I don't think this is correct.  We've arrived here with a
needs_fold_left_reduction_p check, if we cannot use a
FOLD_LEFT_REDUCTION
we have to fail.

That said, instead of vect_create_epilog_for_reduction this goes
through vectorize_fold_left_reduction which re-uses the original
scalar reduction PHI and thus any specific early-break handling would
need to go there.

I believe that if this is an issue with respect to re-starting then
that very same issue is present generally for early break vectorization.

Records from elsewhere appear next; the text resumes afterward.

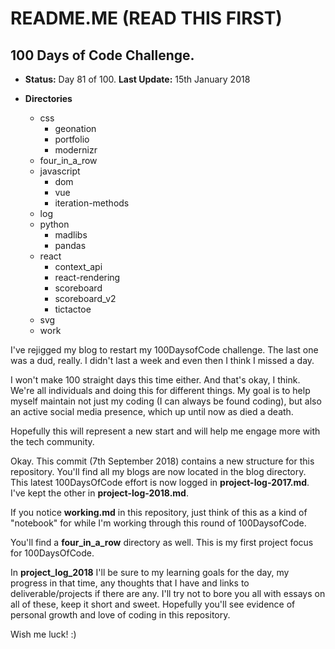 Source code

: # README.ME  (READ THIS FIRST)

## 100 Days of Code Challenge.

+ **Status:** Day 81 of 100. **Last Update:** 15th January 2018

+ **Directories**
    + css 
      + geonation
      + portfolio
      + modernizr
    + four_in_a_row
    + javascript
      + dom
      + vue
      + iteration-methods
    + log
    + python
      + madlibs
      + pandas
    + react
      + context_api
      + react-rendering  
      + scoreboard
      + scoreboard_v2
      + tictactoe
    + svg
    + work

I've rejigged my blog to restart my 100DaysofCode challenge.  The last one was a dud, really. I didn't last a week and even then I think I missed a day.  

I won't make 100 straight days this time either. And that's okay, I think. We're all individuals and doing this for different things. My goal is to help myself maintain not just my coding (I can always be found coding), but also an active social media presence, which up until now as died a death.

Hopefully this will represent a new start and will help me engage more with the tech community.

Okay. This commit (7th September 2018) contains a new structure for this repository.  You'll find all my blogs are now located in the blog directory.  This latest 100DaysOfCode effort is now logged in **project-log-2017.md**.  I've kept the other in **project-log-2018.md**.

If you notice **working.md** in this repository, just think of this as a kind of "notebook" for while I'm working through this round of 100DaysofCode.

You'll find a **four_in_a_row** directory as well. This is my first project focus for 100DaysOfCode.

In **project_log_2018** I'll be sure to my learning goals for the day, my progress in that time, any thoughts that I have and links to deliverable/projects if there are any.  I'll try not to bore you all with essays on all of these, keep it short and sweet. Hopefully you'll see evidence of personal growth and love of coding in this repository.

Wish me luck!  :)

Agree, I think vectorizable_reduction is missing support for reducing
from def 0.

Note that we mostly normally fail to analyse the reduction so we never
get here hence the missing support, so I'm somewhat surprised uncounted
loops did.

Is there a testcase that shows this?

Just add a FP reduction w/o -ffast-math to any existing early break
testcase?  You can simply reduce x += 5. or so I think, so no loads
necessary.

You mean like this? https://godbolt.org/z/4jbKx7j5a

At first glance that looks correct to me, the early exits use ret_12 and
the
main exit uses ret_6.

So that's handled correctly.

Indeed.  So I wonder what goes wrong in the uncounted case - and
possibly the peeled case with early break.

So I echo Tamar then, Victor, do you have a testcase that shows what
goes wrong?

Thanks,
Richard.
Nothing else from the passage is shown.